> **Data extract**:
□ □ □ □ □ □ □
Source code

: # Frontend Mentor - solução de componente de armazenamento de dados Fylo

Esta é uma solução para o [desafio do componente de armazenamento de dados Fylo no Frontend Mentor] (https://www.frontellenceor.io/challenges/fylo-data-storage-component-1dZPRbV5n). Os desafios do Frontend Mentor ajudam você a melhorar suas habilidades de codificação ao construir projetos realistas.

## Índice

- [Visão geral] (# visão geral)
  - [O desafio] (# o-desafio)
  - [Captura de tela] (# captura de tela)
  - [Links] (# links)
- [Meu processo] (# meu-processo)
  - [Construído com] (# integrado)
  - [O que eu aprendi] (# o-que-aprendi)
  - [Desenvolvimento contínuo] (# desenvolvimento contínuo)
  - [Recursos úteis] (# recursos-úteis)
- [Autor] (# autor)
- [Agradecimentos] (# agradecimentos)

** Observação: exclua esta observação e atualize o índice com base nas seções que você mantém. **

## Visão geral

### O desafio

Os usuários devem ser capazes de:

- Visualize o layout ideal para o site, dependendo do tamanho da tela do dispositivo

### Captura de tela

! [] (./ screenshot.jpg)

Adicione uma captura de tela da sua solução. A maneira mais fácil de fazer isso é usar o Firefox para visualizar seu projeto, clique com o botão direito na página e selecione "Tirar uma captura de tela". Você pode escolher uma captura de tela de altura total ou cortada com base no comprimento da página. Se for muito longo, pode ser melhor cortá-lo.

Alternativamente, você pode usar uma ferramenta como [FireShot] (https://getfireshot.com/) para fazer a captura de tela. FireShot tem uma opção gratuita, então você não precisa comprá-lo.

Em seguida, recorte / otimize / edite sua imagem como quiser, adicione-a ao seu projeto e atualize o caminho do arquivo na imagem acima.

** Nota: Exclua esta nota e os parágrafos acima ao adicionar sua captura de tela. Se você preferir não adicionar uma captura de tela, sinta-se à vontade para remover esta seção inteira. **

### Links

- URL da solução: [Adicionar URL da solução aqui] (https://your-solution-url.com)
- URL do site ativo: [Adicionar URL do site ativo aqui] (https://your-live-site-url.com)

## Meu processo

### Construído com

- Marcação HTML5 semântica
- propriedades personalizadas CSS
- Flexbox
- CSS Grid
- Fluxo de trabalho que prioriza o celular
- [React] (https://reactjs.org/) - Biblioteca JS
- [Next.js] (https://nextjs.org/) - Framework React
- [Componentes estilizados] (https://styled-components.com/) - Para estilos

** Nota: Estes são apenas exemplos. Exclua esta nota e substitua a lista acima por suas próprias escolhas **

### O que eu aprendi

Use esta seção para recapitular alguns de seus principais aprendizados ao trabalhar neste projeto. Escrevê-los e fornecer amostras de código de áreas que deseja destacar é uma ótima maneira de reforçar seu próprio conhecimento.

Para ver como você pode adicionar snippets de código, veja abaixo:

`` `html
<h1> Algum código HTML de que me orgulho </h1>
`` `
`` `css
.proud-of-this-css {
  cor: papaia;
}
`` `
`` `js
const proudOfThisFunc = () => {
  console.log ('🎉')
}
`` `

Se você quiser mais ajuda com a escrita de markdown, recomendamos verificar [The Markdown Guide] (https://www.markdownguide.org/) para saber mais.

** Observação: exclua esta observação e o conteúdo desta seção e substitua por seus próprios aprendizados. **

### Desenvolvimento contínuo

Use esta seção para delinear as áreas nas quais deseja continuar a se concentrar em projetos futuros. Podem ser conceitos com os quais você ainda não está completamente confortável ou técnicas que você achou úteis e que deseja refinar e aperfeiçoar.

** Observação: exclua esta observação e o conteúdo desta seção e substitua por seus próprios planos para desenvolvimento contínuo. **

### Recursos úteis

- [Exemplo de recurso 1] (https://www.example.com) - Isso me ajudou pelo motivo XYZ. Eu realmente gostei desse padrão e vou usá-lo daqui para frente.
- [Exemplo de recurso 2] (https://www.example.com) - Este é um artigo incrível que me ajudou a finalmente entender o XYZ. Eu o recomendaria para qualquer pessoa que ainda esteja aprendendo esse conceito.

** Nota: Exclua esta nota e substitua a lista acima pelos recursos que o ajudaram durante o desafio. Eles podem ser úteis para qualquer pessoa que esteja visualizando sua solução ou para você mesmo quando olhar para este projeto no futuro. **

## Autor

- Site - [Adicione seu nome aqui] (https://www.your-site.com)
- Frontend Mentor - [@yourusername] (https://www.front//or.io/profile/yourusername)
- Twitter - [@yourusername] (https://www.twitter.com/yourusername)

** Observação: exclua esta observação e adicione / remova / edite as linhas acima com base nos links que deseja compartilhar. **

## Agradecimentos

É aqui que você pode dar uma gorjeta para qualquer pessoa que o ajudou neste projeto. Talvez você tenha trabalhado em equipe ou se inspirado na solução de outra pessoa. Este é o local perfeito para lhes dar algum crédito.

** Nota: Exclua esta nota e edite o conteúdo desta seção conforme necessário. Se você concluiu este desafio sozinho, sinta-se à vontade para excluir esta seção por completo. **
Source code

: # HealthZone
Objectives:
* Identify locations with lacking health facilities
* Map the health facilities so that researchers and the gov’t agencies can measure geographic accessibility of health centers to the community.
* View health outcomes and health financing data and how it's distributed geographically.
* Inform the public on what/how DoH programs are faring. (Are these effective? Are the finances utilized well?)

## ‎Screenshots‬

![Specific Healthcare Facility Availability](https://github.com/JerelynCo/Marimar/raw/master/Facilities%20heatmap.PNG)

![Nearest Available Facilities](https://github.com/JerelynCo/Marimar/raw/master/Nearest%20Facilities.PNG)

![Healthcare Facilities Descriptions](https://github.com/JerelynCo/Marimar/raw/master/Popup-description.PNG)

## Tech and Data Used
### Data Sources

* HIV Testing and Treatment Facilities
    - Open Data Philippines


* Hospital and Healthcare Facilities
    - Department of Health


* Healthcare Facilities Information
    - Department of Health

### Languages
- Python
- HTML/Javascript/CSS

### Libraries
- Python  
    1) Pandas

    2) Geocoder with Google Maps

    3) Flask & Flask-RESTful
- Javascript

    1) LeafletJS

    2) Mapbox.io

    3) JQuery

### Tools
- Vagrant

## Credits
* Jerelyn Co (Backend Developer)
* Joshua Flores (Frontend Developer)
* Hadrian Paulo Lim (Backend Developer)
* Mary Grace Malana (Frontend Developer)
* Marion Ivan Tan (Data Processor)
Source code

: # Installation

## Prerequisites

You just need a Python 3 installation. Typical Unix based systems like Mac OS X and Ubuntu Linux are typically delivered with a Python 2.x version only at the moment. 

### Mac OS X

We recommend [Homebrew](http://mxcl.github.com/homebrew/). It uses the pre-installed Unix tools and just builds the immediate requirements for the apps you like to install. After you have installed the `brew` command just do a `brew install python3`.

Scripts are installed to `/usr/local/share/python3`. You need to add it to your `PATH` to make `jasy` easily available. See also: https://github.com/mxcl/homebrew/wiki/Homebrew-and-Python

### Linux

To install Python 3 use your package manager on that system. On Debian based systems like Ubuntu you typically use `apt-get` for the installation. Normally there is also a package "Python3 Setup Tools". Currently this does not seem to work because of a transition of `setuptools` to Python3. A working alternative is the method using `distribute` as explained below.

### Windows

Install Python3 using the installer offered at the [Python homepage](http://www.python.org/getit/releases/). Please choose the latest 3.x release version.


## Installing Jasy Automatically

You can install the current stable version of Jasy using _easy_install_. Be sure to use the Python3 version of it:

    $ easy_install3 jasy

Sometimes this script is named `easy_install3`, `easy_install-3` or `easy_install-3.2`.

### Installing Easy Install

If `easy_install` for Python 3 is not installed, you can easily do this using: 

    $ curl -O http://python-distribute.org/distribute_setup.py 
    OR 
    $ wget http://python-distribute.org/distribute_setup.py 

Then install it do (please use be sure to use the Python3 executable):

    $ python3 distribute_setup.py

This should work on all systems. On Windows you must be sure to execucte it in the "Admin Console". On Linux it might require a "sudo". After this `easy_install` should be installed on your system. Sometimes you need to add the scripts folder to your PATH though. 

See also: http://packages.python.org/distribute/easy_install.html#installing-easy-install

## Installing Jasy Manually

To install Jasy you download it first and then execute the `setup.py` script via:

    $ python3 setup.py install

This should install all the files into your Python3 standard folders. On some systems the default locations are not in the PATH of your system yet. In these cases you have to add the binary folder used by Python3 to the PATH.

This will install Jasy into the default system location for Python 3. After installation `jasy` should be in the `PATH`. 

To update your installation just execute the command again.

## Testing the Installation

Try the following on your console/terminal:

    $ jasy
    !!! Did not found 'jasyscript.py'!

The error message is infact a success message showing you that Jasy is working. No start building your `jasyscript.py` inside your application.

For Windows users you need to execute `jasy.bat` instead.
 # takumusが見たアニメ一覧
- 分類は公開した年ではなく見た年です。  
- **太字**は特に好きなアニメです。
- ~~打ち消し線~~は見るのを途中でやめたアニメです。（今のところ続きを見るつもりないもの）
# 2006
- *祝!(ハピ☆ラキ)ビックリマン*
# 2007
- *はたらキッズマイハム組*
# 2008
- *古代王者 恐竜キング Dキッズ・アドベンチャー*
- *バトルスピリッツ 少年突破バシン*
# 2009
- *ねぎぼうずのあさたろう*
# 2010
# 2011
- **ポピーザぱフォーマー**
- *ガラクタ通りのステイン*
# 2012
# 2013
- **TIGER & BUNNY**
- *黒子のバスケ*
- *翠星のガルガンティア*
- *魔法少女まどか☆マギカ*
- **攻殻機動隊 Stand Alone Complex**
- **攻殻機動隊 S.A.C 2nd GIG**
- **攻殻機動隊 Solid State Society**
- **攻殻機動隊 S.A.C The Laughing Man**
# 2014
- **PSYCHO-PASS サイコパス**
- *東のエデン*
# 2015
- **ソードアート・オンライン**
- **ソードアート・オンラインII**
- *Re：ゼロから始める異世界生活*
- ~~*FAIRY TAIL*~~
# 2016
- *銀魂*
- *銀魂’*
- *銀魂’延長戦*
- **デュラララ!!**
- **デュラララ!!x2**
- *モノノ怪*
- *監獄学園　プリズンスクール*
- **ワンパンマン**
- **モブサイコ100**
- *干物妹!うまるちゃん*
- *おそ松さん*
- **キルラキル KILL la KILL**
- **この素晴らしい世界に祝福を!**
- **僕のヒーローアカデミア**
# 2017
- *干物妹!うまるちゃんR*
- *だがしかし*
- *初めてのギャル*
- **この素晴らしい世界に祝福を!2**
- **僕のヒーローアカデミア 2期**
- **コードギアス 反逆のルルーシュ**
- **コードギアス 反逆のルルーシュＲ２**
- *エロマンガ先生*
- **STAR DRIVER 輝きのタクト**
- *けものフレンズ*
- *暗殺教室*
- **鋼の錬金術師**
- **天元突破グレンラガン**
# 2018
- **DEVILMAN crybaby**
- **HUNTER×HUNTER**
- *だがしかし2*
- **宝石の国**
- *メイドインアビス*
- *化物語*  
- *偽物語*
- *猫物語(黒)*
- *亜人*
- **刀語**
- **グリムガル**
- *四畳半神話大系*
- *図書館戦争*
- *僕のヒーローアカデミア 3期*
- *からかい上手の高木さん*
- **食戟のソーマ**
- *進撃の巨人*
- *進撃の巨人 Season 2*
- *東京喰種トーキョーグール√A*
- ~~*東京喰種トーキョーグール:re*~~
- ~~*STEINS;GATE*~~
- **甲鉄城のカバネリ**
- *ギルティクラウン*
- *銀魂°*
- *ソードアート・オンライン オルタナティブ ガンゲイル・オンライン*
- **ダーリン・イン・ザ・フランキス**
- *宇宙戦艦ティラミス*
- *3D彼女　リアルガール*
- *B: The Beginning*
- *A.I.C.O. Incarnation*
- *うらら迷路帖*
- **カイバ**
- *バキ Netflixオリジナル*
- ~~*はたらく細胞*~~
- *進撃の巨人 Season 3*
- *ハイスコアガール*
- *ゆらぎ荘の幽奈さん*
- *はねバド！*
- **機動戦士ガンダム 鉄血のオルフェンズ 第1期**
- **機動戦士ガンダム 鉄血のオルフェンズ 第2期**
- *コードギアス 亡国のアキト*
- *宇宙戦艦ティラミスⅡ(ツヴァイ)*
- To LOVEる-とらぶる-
□ □ □ □ □ □ □
> **Your objective**:
If a line in the data above holds the string "edite", copy it.

> **Your solution**:
Em seguida, recorte / otimize / edite sua imagem como quiser, adicione-a ao seu projeto e atualize o caminho do arquivo na imagem acima.
** Observação: exclua esta observação e adicione / remova / edite as linhas acima com base nos links que deseja compartilhar. **
** Nota: Exclua esta nota e edite o conteúdo desta seção conforme necessário. Se você concluiu este desafio sozinho, sinta-se à vontade para excluir esta seção por completo. **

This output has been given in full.